With City back in the Football League, it was difficult to know what to expect from the Grecians’ first season back where they felt they belonged. It was a surprisingly quiet summer on the transfer front as Paul Tisdale mainly kept faith with the players who had got City promoted, with a couple of surprise releases particularly with respect to Wayne Carlisle, who’d played an important role in the promotion charge. The highest profile signing of the summer was Marcus Stewart, once hot property in the Premier League but now in the twilight of his career. Other signings included a couple of players with big reputations in non-league in Manny Panther and Craig McAllister.
After a creditable 1-1 draw away to big-spending Darlington on the opening day – Dan Seaborne scoring City’s first goal of the new era, it would prove to be a difficult start with two wins and two draws from their first nine matches in all competitions, while Wolves pounced to sign George Friend. What was to come, though, was a run of five wins and a draw from City’s next six matches to push City up the table to be amongst the pace-setters. Then came a midweek visit from Chesterfield, and City seemingly used up a whole season’s quota of serious errors in one match (cue the goals accompanied by the Benny Hill theme tune on the local news) in a 6-1 hammering. Worse was still to come just 11 days later – City had been handed an FA Cup trip to Curzon Ashton, a side that frankly up until then nobody outside that part of Manchester had ever heard of. In a humiliating display Tisdale’s side found themselves 3-0 down, a late rally to 3-2 not enough to stave off embarrassment.
With the obligatory defeat at Aldershot and a pair of draws to follow, it seemed like City’s optimism had evaporated and a season of struggle was thought to be ahead. This was exacerbated at 0-1 down against Lincoln, but a late rally for a 2-1 win, followed by a 4-1 thrashing of fellow promotion hopefuls Rochdale, gave rise to renewed optimism, only for a run of one win in seven, including for the first time in Tisdale’s spell in charge successive league defeats, suggested yet another false dawn. However, after the 2-1 defeat to Chesterfield at the end of January, City would lose only two more matches all season. This run took City from being outside contenders for the playoffs into a race for automatic promotion – surely something beyond the wildest dreams of City’s supporters in pre-season. Going into the final home match of the season against Morecambe City knew a victory would guarantee a spot in League One. So, naturally, City froze on the big occasion and could only draw 2-2, meaning City had to head to Rotherham (well, Sheffield!) on the final day still in search of a victory.

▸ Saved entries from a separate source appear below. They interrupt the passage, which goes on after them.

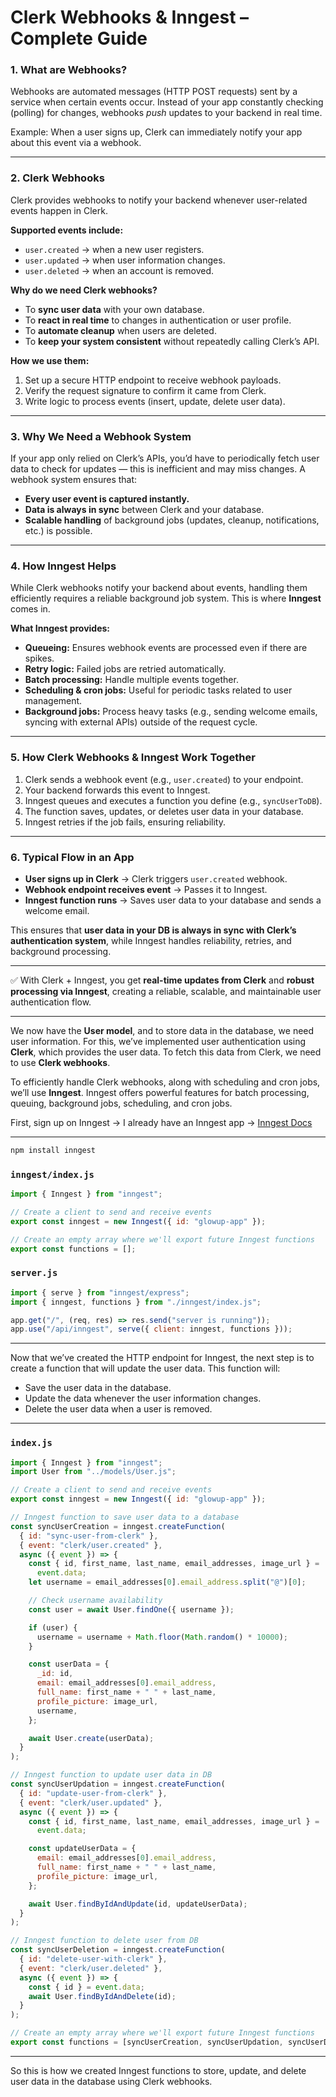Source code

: # Clerk Webhooks & Inngest – Complete Guide

### 1. What are Webhooks?

Webhooks are automated messages (HTTP POST requests) sent by a service when certain events occur. Instead of your app constantly checking (polling) for changes, webhooks _push_ updates to your backend in real time.

Example: When a user signs up, Clerk can immediately notify your app about this event via a webhook.

---

### 2. Clerk Webhooks

Clerk provides webhooks to notify your backend whenever user-related events happen in Clerk.

**Supported events include:**

- `user.created` → when a new user registers.
- `user.updated` → when user information changes.
- `user.deleted` → when an account is removed.

**Why do we need Clerk webhooks?**

- To **sync user data** with your own database.
- To **react in real time** to changes in authentication or user profile.
- To **automate cleanup** when users are deleted.
- To **keep your system consistent** without repeatedly calling Clerk’s API.

**How we use them:**

1. Set up a secure HTTP endpoint to receive webhook payloads.
2. Verify the request signature to confirm it came from Clerk.
3. Write logic to process events (insert, update, delete user data).

---

### 3. Why We Need a Webhook System

If your app only relied on Clerk’s APIs, you’d have to periodically fetch user data to check for updates — this is inefficient and may miss changes. A webhook system ensures that:

- **Every user event is captured instantly.**
- **Data is always in sync** between Clerk and your database.
- **Scalable handling** of background jobs (updates, cleanup, notifications, etc.) is possible.

---

### 4. How Inngest Helps

While Clerk webhooks notify your backend about events, handling them efficiently requires a reliable background job system. This is where **Inngest** comes in.

**What Inngest provides:**

- **Queueing:** Ensures webhook events are processed even if there are spikes.
- **Retry logic:** Failed jobs are retried automatically.
- **Batch processing:** Handle multiple events together.
- **Scheduling & cron jobs:** Useful for periodic tasks related to user management.
- **Background jobs:** Process heavy tasks (e.g., sending welcome emails, syncing with external APIs) outside of the request cycle.

---

### 5. How Clerk Webhooks & Inngest Work Together

1. Clerk sends a webhook event (e.g., `user.created`) to your endpoint.
2. Your backend forwards this event to Inngest.
3. Inngest queues and executes a function you define (e.g., `syncUserToDB`).
4. The function saves, updates, or deletes user data in your database.
5. Inngest retries if the job fails, ensuring reliability.

---

### 6. Typical Flow in an App

- **User signs up in Clerk** → Clerk triggers `user.created` webhook.
- **Webhook endpoint receives event** → Passes it to Inngest.
- **Inngest function runs** → Saves user data to your database and sends a welcome email.

This ensures that **user data in your DB is always in sync with Clerk’s authentication system**, while Inngest handles reliability, retries, and background processing.

---

✅ With Clerk + Inngest, you get **real-time updates from Clerk** and **robust processing via Inngest**, creating a reliable, scalable, and maintainable user authentication flow.

---

We now have the **User model**, and to store data in the database, we need user information. For this, we’ve implemented user authentication using **Clerk**, which provides the user data. To fetch this data from Clerk, we need to use **Clerk webhooks**.

To efficiently handle Clerk webhooks, along with scheduling and cron jobs, we’ll use **Inngest**. Inngest offers powerful features for batch processing, queuing, background jobs, scheduling, and cron jobs.

First, sign up on Inngest → I already have an Inngest app → [Inngest Docs](https://www.inngest.com/docs/getting-started/nodejs-quick-start)

---

```bash
npm install inngest
```

### `inngest/index.js`

```js
import { Inngest } from "inngest";

// Create a client to send and receive events
export const inngest = new Inngest({ id: "glowup-app" });

// Create an empty array where we'll export future Inngest functions
export const functions = [];
```

### `server.js`

```js
import { serve } from "inngest/express";
import { inngest, functions } from "./inngest/index.js";

app.get("/", (req, res) => res.send("server is running"));
app.use("/api/inngest", serve({ client: inngest, functions }));
```

---

Now that we’ve created the HTTP endpoint for Inngest, the next step is to create a function that will update the user data. This function will:

- Save the user data in the database.
- Update the data whenever the user information changes.
- Delete the user data when a user is removed.

---

### `index.js`

```js
import { Inngest } from "inngest";
import User from "../models/User.js";

// Create a client to send and receive events
export const inngest = new Inngest({ id: "glowup-app" });

// Inngest function to save user data to a database
const syncUserCreation = inngest.createFunction(
  { id: "sync-user-from-clerk" },
  { event: "clerk/user.created" },
  async ({ event }) => {
    const { id, first_name, last_name, email_addresses, image_url } =
      event.data;
    let username = email_addresses[0].email_address.split("@")[0];

    // Check username availability
    const user = await User.findOne({ username });

    if (user) {
      username = username + Math.floor(Math.random() * 10000);
    }

    const userData = {
      _id: id,
      email: email_addresses[0].email_address,
      full_name: first_name + " " + last_name,
      profile_picture: image_url,
      username,
    };

    await User.create(userData);
  }
);

// Inngest function to update user data in DB
const syncUserUpdation = inngest.createFunction(
  { id: "update-user-from-clerk" },
  { event: "clerk/user.updated" },
  async ({ event }) => {
    const { id, first_name, last_name, email_addresses, image_url } =
      event.data;

    const updateUserData = {
      email: email_addresses[0].email_address,
      full_name: first_name + " " + last_name,
      profile_picture: image_url,
    };

    await User.findByIdAndUpdate(id, updateUserData);
  }
);

// Inngest function to delete user from DB
const syncUserDeletion = inngest.createFunction(
  { id: "delete-user-with-clerk" },
  { event: "clerk/user.deleted" },
  async ({ event }) => {
    const { id } = event.data;
    await User.findByIdAndDelete(id);
  }
);

// Create an empty array where we'll export future Inngest functions
export const functions = [syncUserCreation, syncUserUpdation, syncUserDeletion];
```

---

So this is how we created Inngest functions to store, update, and delete user data in the database using Clerk webhooks.
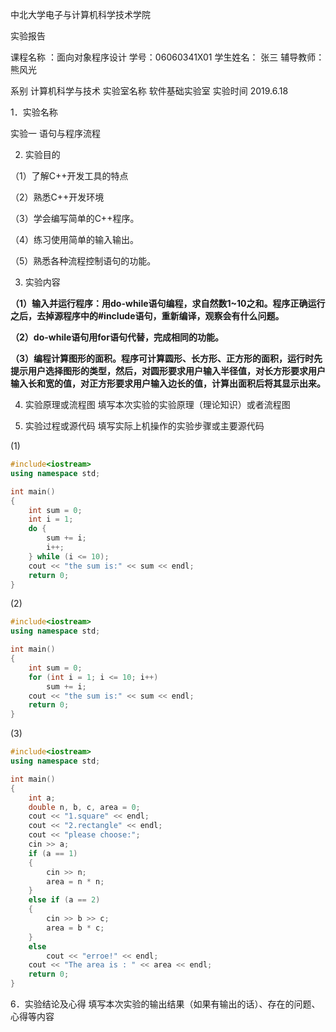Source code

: 
中北大学电子与计算机科学技术学院

实验报告

课程名称 ：面向对象程序设计   学号：06060341X01  学生姓名： 张三   辅导教师： 熊风光

系别	计算机科学与技术	实验室名称	软件基础实验室	实验时间	2019.6.18

1．实验名称

实验一  语句与程序流程

2. 实验目的

（1）了解C++开发工具的特点

（2）熟悉C++开发环境

（3）学会编写简单的C++程序。

（4）练习使用简单的输入输出。

（5）熟悉各种流程控制语句的功能。

3. 实验内容

**（1）输入并运行程序：用do-while语句编程，求自然数1~10之和。程序正确运行之后，去掉源程序中的#include语句，重新编译，观察会有什么问题。**

**（2）do-while语句用for语句代替，完成相同的功能。**

**（3）编程计算图形的面积。程序可计算圆形、长方形、正方形的面积，运行时先提示用户选择图形的类型，然后，对圆形要求用户输入半径值，对长方形要求用户输入长和宽的值，对正方形要求用户输入边长的值，计算出面积后将其显示出来。**

4. 实验原理或流程图
填写本次实验的实验原理（理论知识）或者流程图

5. 实验过程或源代码
填写实际上机操作的实验步骤或主要源代码


(1)

```c++
#include<iostream>
using namespace std;

int main()
{
	int sum = 0;
	int i = 1;
	do {
		sum += i;
		i++;
	} while (i <= 10);
	cout << "the sum is:" << sum << endl;
	return 0;
}
```

(2)

```c++
#include<iostream>
using namespace std;

int main()
{
	int sum = 0;
	for (int i = 1; i <= 10; i++)
		sum += i;
	cout << "the sum is:" << sum << endl;
	return 0;
}
```

(3)

```c++
#include<iostream>
using namespace std;

int main()
{
	int a;
	double n, b, c, area = 0;
	cout << "1.square" << endl;
	cout << "2.rectangle" << endl;
	cout << "please choose:";
	cin >> a;
	if (a == 1)
	{
		cin >> n;
		area = n * n;
	}
	else if (a == 2)
	{
		cin >> b >> c;
		area = b * c;
	}
	else
		cout << "erroe!" << endl;
	cout << "The area is : " << area << endl;
	return 0;
}

```


6．实验结论及心得
填写本次实验的输出结果（如果有输出的话）、存在的问题、心得等内容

All those who were there that day will remember the euphoria that greeted the team when Richard Logan, whose goal in the playoff semi at Torquay the previous season would prove decisive, popped up to score in front of the away hordes (2,700 made the trip). Loanee Stuart Fleetwood should have wrapped things up from the spot but fluffed his lines, but it didn’t matter, City were promoted as runners-up for their second straight promotion, and Paul Tisdale would go down in folklore (for most at least) amongst the greatest of City managers.